When it was clear their landlord had no interest in making the needed repairs, they spent their own money trying to keep out the water. Because they were spending their own money on repairs, they stopped paying rent.

The landlord, who had ignored their request for repairs, quickly evicted them.

And just as quickly, they discovered that trying to rent another place to live with an eviction on their record was next to impossible.

They also discovered that there are very few options for a homeless family of four.

This year, more than 1,600 families will be served by Heading Home Hennepin, a joint Minneapolis-Hennepin County project designed to eliminate homelessness by 2016.

That 2012 number is nearly double the number of homeless families served in 2006, when the project was started.

“We have fallen short with families,” Lisa Thornquist told members of the Minneapolis City Council during a Tuesday briefing on homelessness. She is the research and project evaluation coordinator for the joint project’s Office to End Homelessness.

The annual count of families in shelters, which takes place every year on Aug. 15, found 224 families in shelters, compared with 105 families in 2006.

“No shelter would help us,” said Corbin Feather Earring, the father and husband of the family evicted from the leaking apartment in Northeast Minneapolis. One of the reasons there was no help is that he had a job and a paycheck at the time of the eviction. 

The family ended up at the former Drake Hotel at the edge of downtown Minneapolis for $800 a month. That’s when St. Stephen’s Human Services stepped in with $300 a month to help with the rent and, ultimately, assistance in finding an apartment they could afford in south Minneapolis.

“We will be spending Christmas at our home,” said Stephanie Cathches after testifying about their situation before the City Council. She, Corbin and their two small children are now living in a two-bedroom apartment for $850 a month. She is also working, so the family now has two paychecks.

“It’s safe,” she says of their new home. “My kids have a place to move around.”

When Heading Home Hennepin started, unemployment was less than 4 percent and the vacancy rate for rental housing was also about 4 percent.

Back in 2006, an efficiency apartment in Minneapolis rented for $200 a month. Today it costs $800, if available. The current vacancy rate is about 2 percent.

“We have people who are very poor in this community,” said Mikkel Beckmen, executive director of St. Stephen’s Human Services. “The shelters are more than full.

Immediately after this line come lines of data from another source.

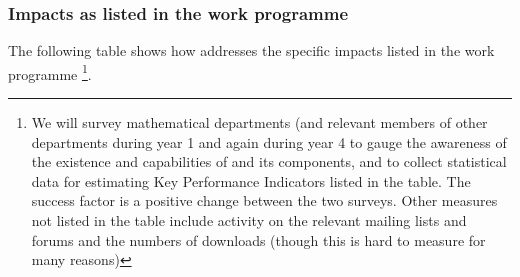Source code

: \subsubsection{Impacts as listed in the work programme}

The following table shows how \TheProject  addresses the specific impacts
listed in the work programme
\footnote{We will survey mathematical departments
(and relevant members of other departments 
during year 1 and again during year 4 to gauge the awareness of the 
existence and capabilities of \TheProject and its components, and to collect
statistical data for estimating Key Performance Indicators listed
in the table. The success factor is a positive change between the two surveys. 
Other measures not listed in the table include activity on the relevant mailing 
lists and forums and the numbers of downloads (though this is hard to measure 
for many reasons)}.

This is a crisis.”

It is especially a crisis for families and for young singles.

There are currently only 66 beds available for Minneapolis youth, with a need for 10 times that number on a nightly basis. The youth designation covers those between 18 and 24 and includes many single mothers. An estimated 40 percent of the families seeking shelter are headed by a woman under the age of 25.

Many of those young people end up at spending their nights at the Salvation Army, where the goal is to accept everyone seeking shelter, even if that means a night of sleeping in the chapel, according to Thornquist.

Two winter-only shelters were opened in December 2010 and will re-open this winter: at First Covenant Church downtown and River of Life Church in North Minneapolis. Those two facilities add 90 beds a night, bringing the total available to 878 in winter.

“We’ve appreciated the ability to open winter shelters,” Thornquist told council members.  Ironically, it was the council’s recent approval of opening the shelter at River of Life Church that inspired the need for the Council briefing on homelessness. 

“Some of the remarks from the public were alarming,” said Council Member Lisa Goodman, who chaired the session. She said she was “a little bit taken aback” by some neighbors’ opposition to the shelter’s opening and vowed to bring the issue forward to explain the need.

“I hope they listen with open hearts,” said Cathches as she prepared to head home with her family afterward. “They need to give people hope and strength.”